|
Дворы
Домов
Гибелев И.
Дворы наших домов, Дворы
бытия, Дворы-для-бытия, его задворки - где отступает логистика и
подступает Логос, нетрансформируемый в рациональную позитивность,
аграмматический.
София
языковых маргиналий – то в образе полутораметровых чебурашки и
крокодила гены, то в железе безысходно авангардной конструкции, а то
и вовсе в непосредственной апофатической данности ровного голого
пространства детской площадки – предвестница мгновенного попадания в
Логос указывает на разумность и, одновременно, необходимость
созерцающего отмежевания от статики объекта в пользу почти
мистической игры означаемых.
Как развертывается эта парадоксальная игра?
Возможность
броска костей, возможность выпадения кости даны в динамическом
отсутствии означающего, схватываемого лишь в прямом акте
непосредственной софийной рефлексии.
Детские дворы
советского/постсоветского пространства – намек на Дом и
одновременно, в обход Дома, отсылка к Логосу.
Дискурс
нашего Двора, организуя риторику пост-пространства и
пост-темпоральности порождает и узаконивает возможность перехода к
себе Другому.
Ибо пост- с
очевидностью (которая сама в качестве неопровержимого доказательства
присутствия принципиально непереводима в какое бы то ни было иное
присутствие) требует "чего-то", чьего-то присутствующего, вне
которого, даже в качестве чистой темпоральности, в качестве момента
перехода, он сам есть ноль и круг – самозамкнутый Логос.
Движение
любого пост- по его касательной есть косвенное к нему отношение,
косвенное присутствие слез и подушки бытия. Последние присутствуют
сами по себе вне бытийного наблюдания, вне бытия, по ту сторону
точек зрения, фокуса эмпирических перспектив, бытийствуя в чистом
отсутствии обратной стороны окружности – под чертой и на поверхности
листа, i.e. по ту сторону собственного пост- - в потенции рефлексо(со)фии
позитивной грамматики.
Здесь, во
дворах, где играют в прятки dog и god, уплотняется атмосфера
при-/от-, концентрируясь в пост-пространственно-временном
рас-течении, ветвлении корней, вырывающихся к области кроны, о чем,
в образе Козы-Дерризы, помнит русская сказка. Их сплетение
перекрывает прежде прямой коридор традиции, заставляя историю искать
легитимность во взаимной негации; в условиях асимметрии пост-
последняя возможность при-/от- бытийствования предстает как
случайное проникновение в социальное действие, как принципиальная
невозможность акциденций описательного повествования.
Двор говорит
в пользу юродства. В нем оно есть при-творство присутствия негации,
поистине, юродивых следовало бы уничтожить во имя той благой цели,
которая проявляет необходимость де-медиатизации опыта.
Ложная
перверсия института социальной терапии, его онтологической атрибуции
раз-/де-, якобы трансформирующей конструкцию-власть в
социально-бытовую позитивность, а для русского этоса и в
позитивность матримонального духа, сама оказалась ложной перверсией
конструкции-власти-для-populus.
Двойная ложная перверсия
есть не более чем элементарная манипуляция, "мягкое изнасилование"
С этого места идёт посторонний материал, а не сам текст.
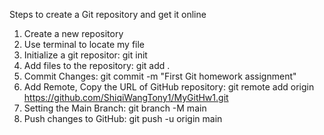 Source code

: Steps to create a Git repository and get it online
1. Create a new repository
2. Use terminal to locate my file
3. Initialize a git repositor: git init
4. Add files to the repository: git add .
5. Commit Changes: git commit -m "First Git homework assignment"
6. Add Remote, Copy the URL of GitHub repository: git remote add origin https://github.com/ShiqiWangTony1/MyGitHw1.git
7. Setting the Main Branch: git branch -M main
8. Push changes to GitHub: git push -u origin main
через позиционирование этоса в конкретно-эмпирической форме диалога
власть-конструкции... с самой собой, центрирующей место веры
маркером предикации, есть Неизбывность.
Однако, нужно
признать и то, что монодиалог власть-конструкции разоблачался в
открытой есть-бывшей возможности прогрессивной линейности в кампании
воплощения теле-репрессии в течении двадцати лет – когда Другой еще
мог быть удален из центра, заданно-бытийно предназначенного Я вне
перспективы Они. Теперь теледискурс воплощается как дискурс
пост-юродства.
Бросающаяся в
глаза афродизия телеведущих в плотно облегающих трико, разрезанных и
свисающих от локтя рукавах, бубенчиках по краям одежды, наглядно
свидетельствует как в пользу неисчезаемого, нестираемого повторения
знаковости, так и самозабвенно про-игрывает смерть нарратива и
мозаичного субъекта, склеивающего собственную шизоидную
расщепленность в психо-соматике палец-глаз.
Ирония,
реалистично объективирующая в диалектичном единстве пастиш капитала,
фаллирует буржуазную ментальность в пространстве центристского
либерализма, псевдо-интеллектуализированной прагматике ТНК,
глобализме вообще.
Есть лишь
одно опасение: не станет ли объективирующееся присутствие дискурса
советского/постсоветского двора рычагом, приводящим потенцию пост- к
чистому, классическому онтологическому отсутствию? Ощущение этой
возможности предстает как риторика пустого жеста, самоперечеркивание
пост- в абсолютной самоотсылающей центрации редукции.